→ **Problem**
The required output is the stretch from the line containing "- ~/.config/foot/foot.ini points" through the line containing "Just take a" in the records below, unaltered and with no pictures.

Saved entries:
════
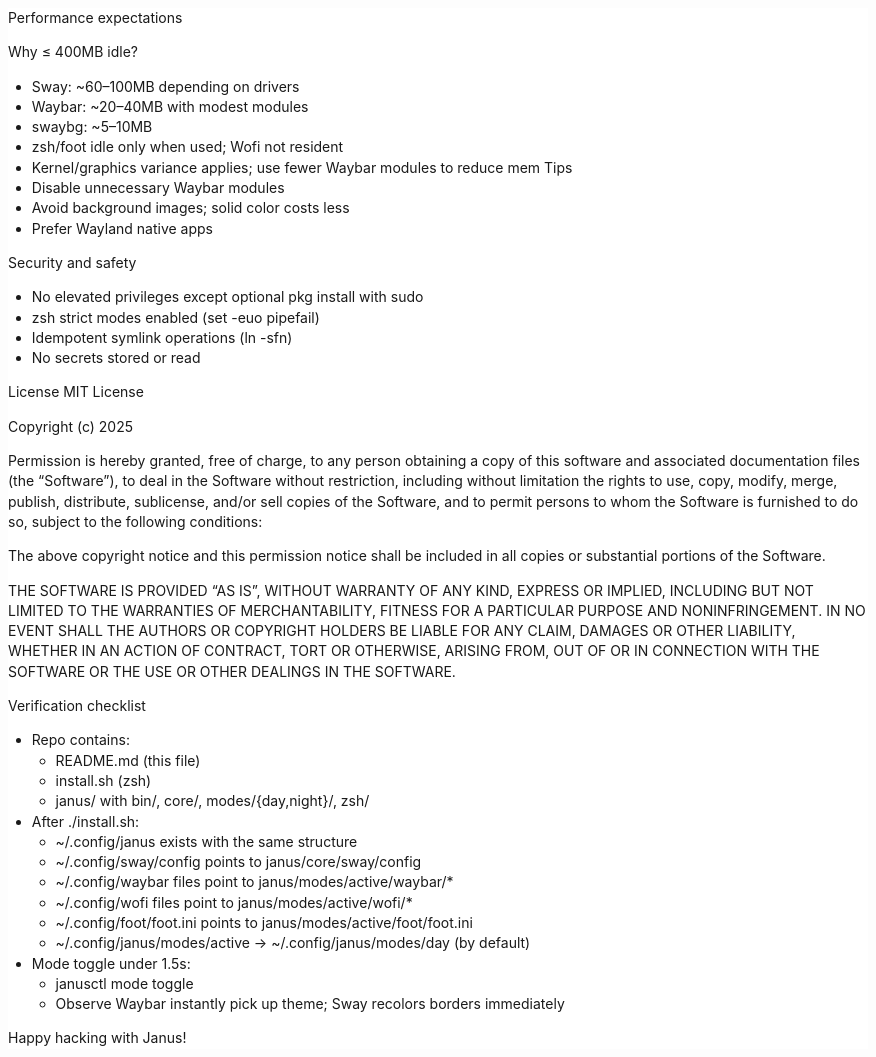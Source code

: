 
Performance expectations

Why ≤ 400MB idle?
- Sway: ~60–100MB depending on drivers
- Waybar: ~20–40MB with modest modules
- swaybg: ~5–10MB
- zsh/foot idle only when used; Wofi not resident
- Kernel/graphics variance applies; use fewer Waybar modules to reduce mem
Tips
- Disable unnecessary Waybar modules
- Avoid background images; solid color costs less
- Prefer Wayland native apps



Security and safety
- No elevated privileges except optional pkg install with sudo
- zsh strict modes enabled (set -euo pipefail)
- Idempotent symlink operations (ln -sfn)
- No secrets stored or read



License
MIT License

Copyright (c) 2025

Permission is hereby granted, free of charge, to any person obtaining a copy of this software and associated documentation files (the “Software”), to deal in the Software without restriction, including without limitation the rights to use, copy, modify, merge, publish, distribute, sublicense, and/or sell copies of the Software, and to permit persons to whom the Software is furnished to do so, subject to the following conditions:

The above copyright notice and this permission notice shall be included in all copies or substantial portions of the Software.

THE SOFTWARE IS PROVIDED “AS IS”, WITHOUT WARRANTY OF ANY KIND, EXPRESS OR IMPLIED, INCLUDING BUT NOT LIMITED TO THE WARRANTIES OF MERCHANTABILITY, FITNESS FOR A PARTICULAR PURPOSE AND NONINFRINGEMENT. IN NO EVENT SHALL THE AUTHORS OR COPYRIGHT HOLDERS BE LIABLE FOR ANY CLAIM, DAMAGES OR OTHER LIABILITY, WHETHER IN AN ACTION OF CONTRACT, TORT OR OTHERWISE, ARISING FROM, OUT OF OR IN CONNECTION WITH THE SOFTWARE OR THE USE OR OTHER DEALINGS IN THE SOFTWARE.



Verification checklist
- Repo contains:
  - README.md (this file)
  - install.sh (zsh)
  - janus/ with bin/, core/, modes/{day,night}/, zsh/
- After ./install.sh:
  - ~/.config/janus exists with the same structure
  - ~/.config/sway/config points to janus/core/sway/config
  - ~/.config/waybar files point to janus/modes/active/waybar/*
  - ~/.config/wofi files point to janus/modes/active/wofi/*
  - ~/.config/foot/foot.ini points to janus/modes/active/foot/foot.ini
  - ~/.config/janus/modes/active → ~/.config/janus/modes/day (by default)
- Mode toggle under 1.5s:
  - janusctl mode toggle
  - Observe Waybar instantly pick up theme; Sway recolors borders immediately

Happy hacking with Janus!
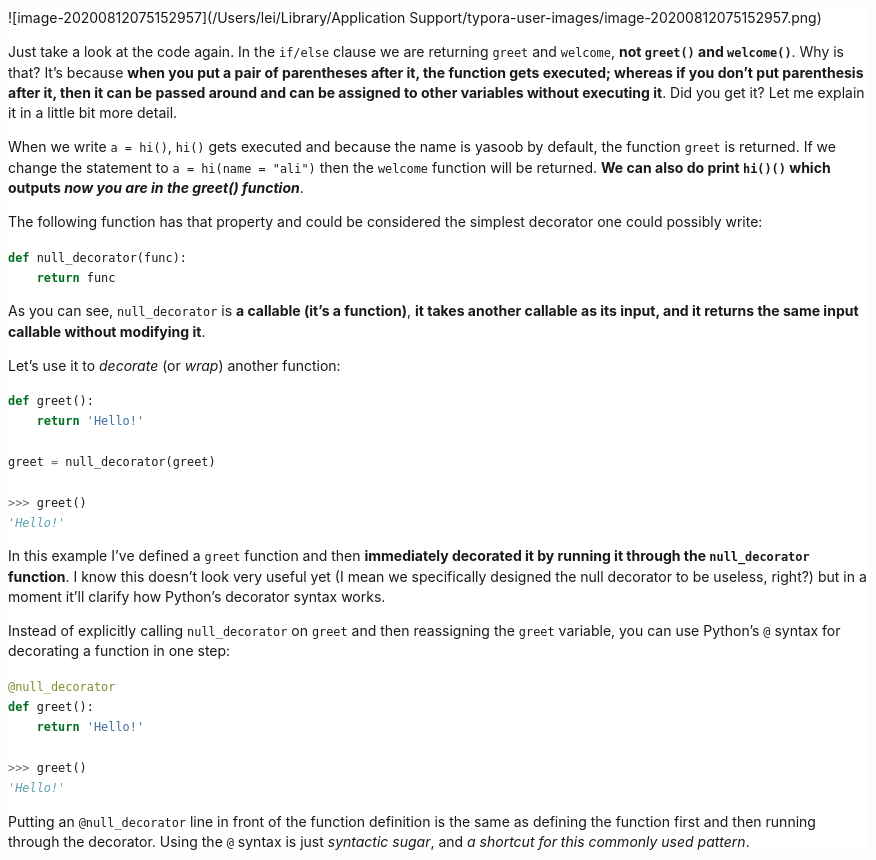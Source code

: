 ![image-20200812075152957](/Users/lei/Library/Application Support/typora-user-images/image-20200812075152957.png)

Just take a look at the code again. In the `if/else` clause we are returning `greet` and `welcome`, **not `greet()` and `welcome()`**. Why is that? It’s because **when you put a pair of parentheses after it, the function gets executed; whereas if you don’t put parenthesis after it, then it can be passed around and can be assigned to other variables without executing it**. Did you get it? Let me explain it in a little bit more detail. 

When we write `a = hi()`, `hi()` gets executed and because the name is yasoob by default, the function `greet` is returned. If we change the statement to `a = hi(name = "ali")` then the `welcome` function will be returned. **We can also do print `hi()()` which outputs *now you are in the greet() function***.

The following function has that property and could be considered the simplest decorator one could possibly write:

```python
def null_decorator(func):
    return func
```

As you can see, `null_decorator` is **a callable (it’s a function)**, **it takes another callable as its input, and it returns the same input callable without modifying it**.

Let’s use it to *decorate* (or *wrap*) another function:

```python
def greet():
    return 'Hello!'

greet = null_decorator(greet)

>>> greet()
'Hello!'
```

In this example I’ve defined a `greet` function and then **immediately decorated it by running it through the `null_decorator` function**. I know this doesn’t look very useful yet (I mean we specifically designed the null decorator to be useless, right?) but in a moment it’ll clarify how Python’s decorator syntax works.

Instead of explicitly calling `null_decorator` on `greet` and then reassigning the `greet` variable, you can use Python’s `@` syntax for decorating a function in one step:

```python
@null_decorator
def greet():
    return 'Hello!'

>>> greet()
'Hello!'
```

Putting an `@null_decorator` line in front of the function definition is the same as defining the function first and then running through the decorator. Using the `@` syntax is just *syntactic sugar*, and *a shortcut for this commonly used pattern*.
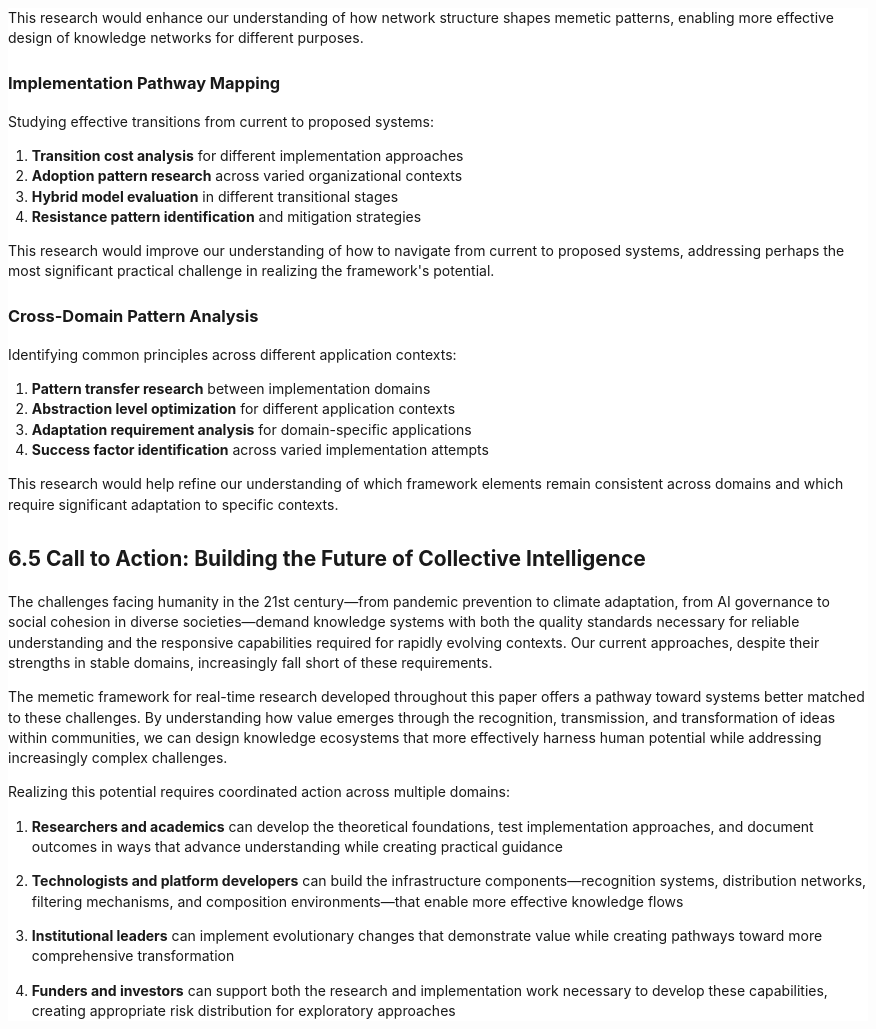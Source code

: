 This research would enhance our understanding of how network structure shapes memetic patterns, enabling more effective design of knowledge networks for different purposes.

### Implementation Pathway Mapping

Studying effective transitions from current to proposed systems:

1. **Transition cost analysis** for different implementation approaches
2. **Adoption pattern research** across varied organizational contexts
3. **Hybrid model evaluation** in different transitional stages
4. **Resistance pattern identification** and mitigation strategies

This research would improve our understanding of how to navigate from current to proposed systems, addressing perhaps the most significant practical challenge in realizing the framework's potential.

### Cross-Domain Pattern Analysis

Identifying common principles across different application contexts:

1. **Pattern transfer research** between implementation domains
2. **Abstraction level optimization** for different application contexts
3. **Adaptation requirement analysis** for domain-specific applications
4. **Success factor identification** across varied implementation attempts

This research would help refine our understanding of which framework elements remain consistent across domains and which require significant adaptation to specific contexts.

## 6.5 Call to Action: Building the Future of Collective Intelligence

The challenges facing humanity in the 21st century—from pandemic prevention to climate adaptation, from AI governance to social cohesion in diverse societies—demand knowledge systems with both the quality standards necessary for reliable understanding and the responsive capabilities required for rapidly evolving contexts. Our current approaches, despite their strengths in stable domains, increasingly fall short of these requirements.

The memetic framework for real-time research developed throughout this paper offers a pathway toward systems better matched to these challenges. By understanding how value emerges through the recognition, transmission, and transformation of ideas within communities, we can design knowledge ecosystems that more effectively harness human potential while addressing increasingly complex challenges.

Realizing this potential requires coordinated action across multiple domains:

1. **Researchers and academics** can develop the theoretical foundations, test implementation approaches, and document outcomes in ways that advance understanding while creating practical guidance
    
2. **Technologists and platform developers** can build the infrastructure components—recognition systems, distribution networks, filtering mechanisms, and composition environments—that enable more effective knowledge flows
    
3. **Institutional leaders** can implement evolutionary changes that demonstrate value while creating pathways toward more comprehensive transformation
    
4. **Funders and investors** can support both the research and implementation work necessary to develop these capabilities, creating appropriate risk distribution for exploratory approaches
════
→ **Finished task**
  - ~/.config/foot/foot.ini points to janus/modes/active/foot/foot.ini
  - ~/.config/janus/modes/active → ~/.config/janus/modes/day (by default)
- Mode toggle under 1.5s:
  - janusctl mode toggle
  - Observe Waybar instantly pick up theme; Sway recolors borders immediately

Happy hacking with Janus!
Source code

: ![image-20200812075152957](/Users/lei/Library/Application Support/typora-user-images/image-20200812075152957.png)

Just take a look at the code again. In the `if/else` clause we are returning `greet` and `welcome`, **not `greet()` and `welcome()`**. Why is that? It’s because **when you put a pair of parentheses after it, the function gets executed; whereas if you don’t put parenthesis after it, then it can be passed around and can be assigned to other variables without executing it**. Did you get it? Let me explain it in a little bit more detail. 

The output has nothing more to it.